Required action:
Hand back every line from the beginning of the data below through the line containing "incident. [string] |", word for word and free of pictures.

Records for the task:

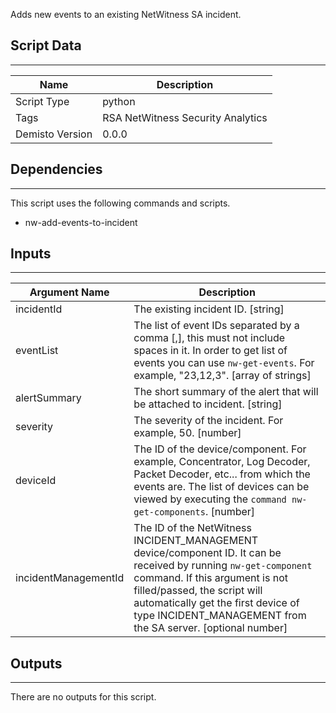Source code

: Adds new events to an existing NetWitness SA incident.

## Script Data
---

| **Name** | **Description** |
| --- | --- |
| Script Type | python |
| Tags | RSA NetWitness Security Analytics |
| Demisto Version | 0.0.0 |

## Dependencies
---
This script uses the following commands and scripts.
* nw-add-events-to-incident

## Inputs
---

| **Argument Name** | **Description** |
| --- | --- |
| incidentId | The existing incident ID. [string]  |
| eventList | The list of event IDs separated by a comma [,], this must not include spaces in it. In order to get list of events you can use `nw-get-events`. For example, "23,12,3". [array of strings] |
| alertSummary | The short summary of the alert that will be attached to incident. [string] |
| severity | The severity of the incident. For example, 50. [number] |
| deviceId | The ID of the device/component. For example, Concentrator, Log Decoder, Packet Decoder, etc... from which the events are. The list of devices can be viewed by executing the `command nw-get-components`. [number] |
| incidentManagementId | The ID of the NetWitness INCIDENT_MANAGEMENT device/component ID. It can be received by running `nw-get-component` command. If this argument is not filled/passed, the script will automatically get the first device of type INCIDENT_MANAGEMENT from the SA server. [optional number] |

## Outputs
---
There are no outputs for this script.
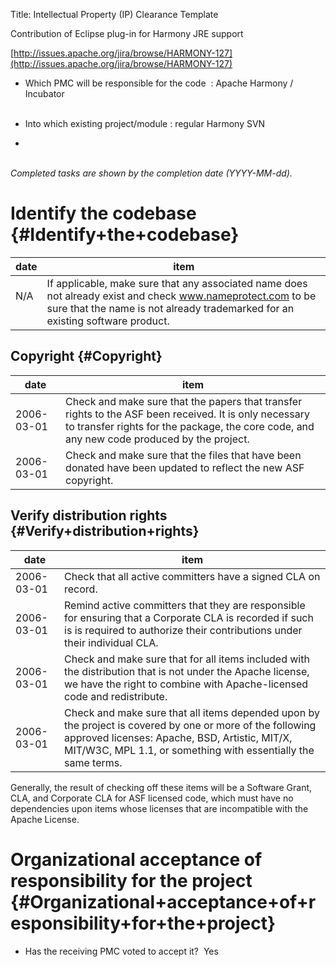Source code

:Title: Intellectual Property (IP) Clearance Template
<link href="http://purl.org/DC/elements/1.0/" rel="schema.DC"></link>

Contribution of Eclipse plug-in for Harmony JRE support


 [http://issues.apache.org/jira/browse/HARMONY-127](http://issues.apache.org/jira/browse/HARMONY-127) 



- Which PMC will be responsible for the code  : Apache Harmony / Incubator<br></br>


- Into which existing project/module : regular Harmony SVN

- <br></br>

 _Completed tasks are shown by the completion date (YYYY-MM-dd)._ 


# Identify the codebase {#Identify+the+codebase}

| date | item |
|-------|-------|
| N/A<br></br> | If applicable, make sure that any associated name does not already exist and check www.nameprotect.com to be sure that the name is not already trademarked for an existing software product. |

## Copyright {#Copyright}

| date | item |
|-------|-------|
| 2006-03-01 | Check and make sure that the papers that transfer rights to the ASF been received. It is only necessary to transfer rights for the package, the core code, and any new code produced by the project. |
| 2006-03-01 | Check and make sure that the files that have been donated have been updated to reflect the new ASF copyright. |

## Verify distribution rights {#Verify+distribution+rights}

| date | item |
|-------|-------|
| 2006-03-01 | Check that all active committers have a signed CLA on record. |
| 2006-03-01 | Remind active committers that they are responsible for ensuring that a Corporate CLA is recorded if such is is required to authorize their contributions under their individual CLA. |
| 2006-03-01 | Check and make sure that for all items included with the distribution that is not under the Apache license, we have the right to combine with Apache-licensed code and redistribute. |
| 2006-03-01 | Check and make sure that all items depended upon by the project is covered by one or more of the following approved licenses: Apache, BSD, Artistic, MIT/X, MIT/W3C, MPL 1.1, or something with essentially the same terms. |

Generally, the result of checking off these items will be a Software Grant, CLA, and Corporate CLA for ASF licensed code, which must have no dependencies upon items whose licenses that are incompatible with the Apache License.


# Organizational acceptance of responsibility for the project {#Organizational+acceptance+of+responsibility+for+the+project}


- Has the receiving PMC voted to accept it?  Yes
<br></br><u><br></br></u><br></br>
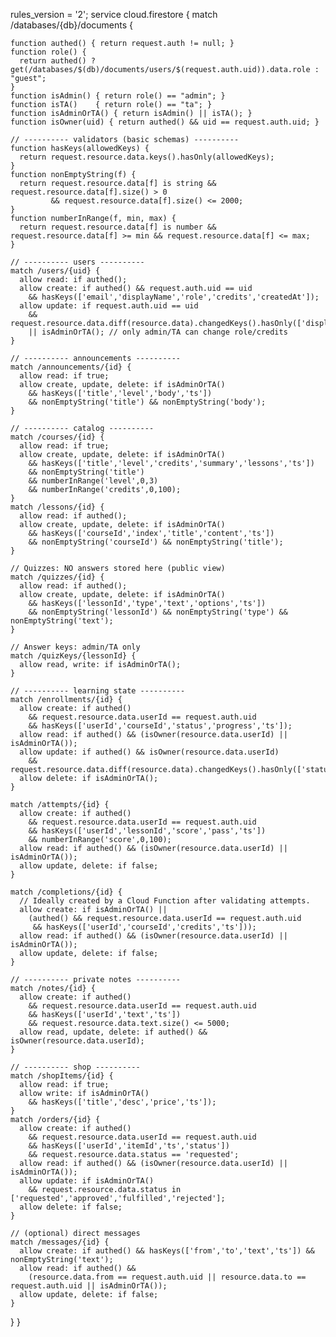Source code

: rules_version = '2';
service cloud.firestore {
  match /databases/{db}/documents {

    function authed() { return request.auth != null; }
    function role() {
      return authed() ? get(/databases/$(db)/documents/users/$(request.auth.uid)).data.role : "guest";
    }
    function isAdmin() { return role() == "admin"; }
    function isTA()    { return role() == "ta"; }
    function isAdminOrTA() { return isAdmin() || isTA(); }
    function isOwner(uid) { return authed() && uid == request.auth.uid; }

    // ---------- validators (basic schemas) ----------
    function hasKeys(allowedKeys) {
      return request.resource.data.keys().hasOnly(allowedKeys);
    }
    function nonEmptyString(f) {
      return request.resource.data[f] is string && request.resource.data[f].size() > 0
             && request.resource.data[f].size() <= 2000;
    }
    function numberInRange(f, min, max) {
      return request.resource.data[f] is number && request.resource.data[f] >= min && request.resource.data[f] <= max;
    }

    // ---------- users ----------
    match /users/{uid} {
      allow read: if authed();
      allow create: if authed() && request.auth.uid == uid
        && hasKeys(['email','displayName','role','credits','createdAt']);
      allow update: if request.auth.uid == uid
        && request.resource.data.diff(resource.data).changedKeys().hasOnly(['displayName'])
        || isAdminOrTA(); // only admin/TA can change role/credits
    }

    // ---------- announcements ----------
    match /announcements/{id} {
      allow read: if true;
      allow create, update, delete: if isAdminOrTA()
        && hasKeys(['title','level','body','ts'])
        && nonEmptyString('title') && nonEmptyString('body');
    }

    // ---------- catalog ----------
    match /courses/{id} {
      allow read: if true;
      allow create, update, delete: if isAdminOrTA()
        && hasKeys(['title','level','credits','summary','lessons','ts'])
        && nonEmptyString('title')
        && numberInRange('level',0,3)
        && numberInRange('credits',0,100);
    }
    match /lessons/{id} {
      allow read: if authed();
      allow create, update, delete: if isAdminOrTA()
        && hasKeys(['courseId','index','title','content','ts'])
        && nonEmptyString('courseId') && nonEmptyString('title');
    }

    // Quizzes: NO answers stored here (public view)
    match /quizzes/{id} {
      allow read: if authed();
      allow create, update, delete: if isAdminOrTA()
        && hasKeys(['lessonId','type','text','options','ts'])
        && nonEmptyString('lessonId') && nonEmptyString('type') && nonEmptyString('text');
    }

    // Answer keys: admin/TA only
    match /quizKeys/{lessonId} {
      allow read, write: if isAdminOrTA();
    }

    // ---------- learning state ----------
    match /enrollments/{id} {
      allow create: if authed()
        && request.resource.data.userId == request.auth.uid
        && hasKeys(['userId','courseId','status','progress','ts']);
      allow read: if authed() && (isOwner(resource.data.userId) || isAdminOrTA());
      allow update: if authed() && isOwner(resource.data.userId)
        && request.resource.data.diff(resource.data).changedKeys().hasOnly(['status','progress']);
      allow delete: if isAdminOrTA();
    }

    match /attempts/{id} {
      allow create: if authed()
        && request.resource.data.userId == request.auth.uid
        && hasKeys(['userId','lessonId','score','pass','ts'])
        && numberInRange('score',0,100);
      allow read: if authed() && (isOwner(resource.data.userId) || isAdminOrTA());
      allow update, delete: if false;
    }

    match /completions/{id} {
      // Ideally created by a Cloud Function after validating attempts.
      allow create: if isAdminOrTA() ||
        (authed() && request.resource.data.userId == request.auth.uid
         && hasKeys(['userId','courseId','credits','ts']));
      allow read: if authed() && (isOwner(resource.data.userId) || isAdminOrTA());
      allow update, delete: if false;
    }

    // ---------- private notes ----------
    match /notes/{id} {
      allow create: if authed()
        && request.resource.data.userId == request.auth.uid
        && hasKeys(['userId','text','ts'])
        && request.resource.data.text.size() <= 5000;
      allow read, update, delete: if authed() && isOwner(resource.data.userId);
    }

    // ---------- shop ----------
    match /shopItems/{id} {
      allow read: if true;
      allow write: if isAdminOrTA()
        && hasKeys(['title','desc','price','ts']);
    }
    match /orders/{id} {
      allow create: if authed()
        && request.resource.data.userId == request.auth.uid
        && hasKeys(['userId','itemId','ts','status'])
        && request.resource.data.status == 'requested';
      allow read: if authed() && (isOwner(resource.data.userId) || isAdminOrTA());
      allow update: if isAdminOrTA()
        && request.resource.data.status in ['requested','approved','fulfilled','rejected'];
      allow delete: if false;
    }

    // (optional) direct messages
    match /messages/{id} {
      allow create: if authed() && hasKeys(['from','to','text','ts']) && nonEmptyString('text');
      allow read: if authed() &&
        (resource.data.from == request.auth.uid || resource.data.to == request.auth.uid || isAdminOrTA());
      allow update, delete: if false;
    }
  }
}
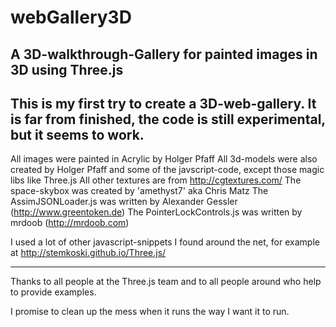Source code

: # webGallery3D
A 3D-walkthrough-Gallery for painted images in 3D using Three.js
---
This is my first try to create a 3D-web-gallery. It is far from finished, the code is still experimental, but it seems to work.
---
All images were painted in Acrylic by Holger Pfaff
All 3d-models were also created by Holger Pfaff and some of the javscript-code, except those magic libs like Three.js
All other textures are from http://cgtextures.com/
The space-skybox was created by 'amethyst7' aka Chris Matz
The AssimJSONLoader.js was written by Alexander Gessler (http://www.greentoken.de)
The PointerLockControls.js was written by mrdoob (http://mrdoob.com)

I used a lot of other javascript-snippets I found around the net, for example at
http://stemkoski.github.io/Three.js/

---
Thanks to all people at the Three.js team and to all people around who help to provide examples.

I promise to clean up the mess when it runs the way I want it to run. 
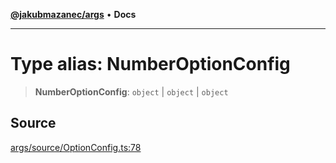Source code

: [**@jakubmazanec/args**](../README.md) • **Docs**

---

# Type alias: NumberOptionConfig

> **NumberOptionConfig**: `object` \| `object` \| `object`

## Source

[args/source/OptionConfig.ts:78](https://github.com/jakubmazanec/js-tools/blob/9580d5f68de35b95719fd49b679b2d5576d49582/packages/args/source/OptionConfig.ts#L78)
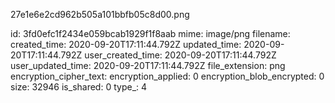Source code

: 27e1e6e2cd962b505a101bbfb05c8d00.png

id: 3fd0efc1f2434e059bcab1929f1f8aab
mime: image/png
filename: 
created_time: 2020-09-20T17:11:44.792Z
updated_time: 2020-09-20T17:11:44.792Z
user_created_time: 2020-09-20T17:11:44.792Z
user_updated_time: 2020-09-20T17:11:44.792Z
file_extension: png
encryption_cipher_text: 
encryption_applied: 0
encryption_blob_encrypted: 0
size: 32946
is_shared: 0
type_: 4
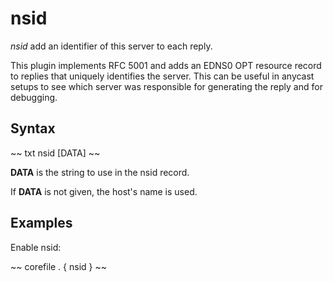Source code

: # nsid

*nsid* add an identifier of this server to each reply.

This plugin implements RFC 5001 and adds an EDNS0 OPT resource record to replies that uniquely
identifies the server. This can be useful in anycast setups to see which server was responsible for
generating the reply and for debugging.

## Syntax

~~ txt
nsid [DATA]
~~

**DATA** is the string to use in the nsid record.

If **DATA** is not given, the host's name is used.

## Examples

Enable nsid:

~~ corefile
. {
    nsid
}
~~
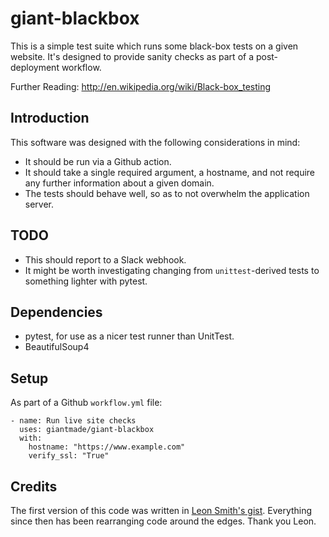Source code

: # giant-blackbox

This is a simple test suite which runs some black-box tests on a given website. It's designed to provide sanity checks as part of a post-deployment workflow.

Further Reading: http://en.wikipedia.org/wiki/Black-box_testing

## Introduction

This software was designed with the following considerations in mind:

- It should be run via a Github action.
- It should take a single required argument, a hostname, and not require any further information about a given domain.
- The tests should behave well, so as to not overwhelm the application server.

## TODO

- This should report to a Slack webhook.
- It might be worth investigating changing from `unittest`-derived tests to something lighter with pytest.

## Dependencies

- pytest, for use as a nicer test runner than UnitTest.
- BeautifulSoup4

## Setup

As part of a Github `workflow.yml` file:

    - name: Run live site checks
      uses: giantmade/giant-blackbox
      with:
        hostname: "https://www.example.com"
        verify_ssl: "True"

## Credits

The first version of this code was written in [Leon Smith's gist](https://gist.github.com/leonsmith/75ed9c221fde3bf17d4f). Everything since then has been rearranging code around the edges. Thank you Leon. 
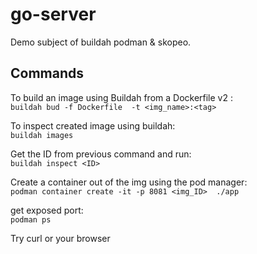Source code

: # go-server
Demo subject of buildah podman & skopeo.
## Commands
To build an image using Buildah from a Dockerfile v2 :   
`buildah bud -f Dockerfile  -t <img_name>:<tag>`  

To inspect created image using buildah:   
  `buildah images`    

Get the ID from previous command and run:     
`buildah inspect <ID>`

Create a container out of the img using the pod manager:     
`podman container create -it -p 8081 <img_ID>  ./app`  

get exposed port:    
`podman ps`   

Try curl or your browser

Output for this exercise:
Source code

: Adds new events to an existing NetWitness SA incident.

## Script Data
---

| **Name** | **Description** |
| --- | --- |
| Script Type | python |
| Tags | RSA NetWitness Security Analytics |
| Demisto Version | 0.0.0 |

## Dependencies
---
This script uses the following commands and scripts.
* nw-add-events-to-incident

## Inputs
---

| **Argument Name** | **Description** |
| --- | --- |
| incidentId | The existing incident ID. [string]  |
| eventList | The list of event IDs separated by a comma [,], this must not include spaces in it. In order to get list of events you can use `nw-get-events`. For example, "23,12,3". [array of strings] |
| alertSummary | The short summary of the alert that will be attached to incident. [string] |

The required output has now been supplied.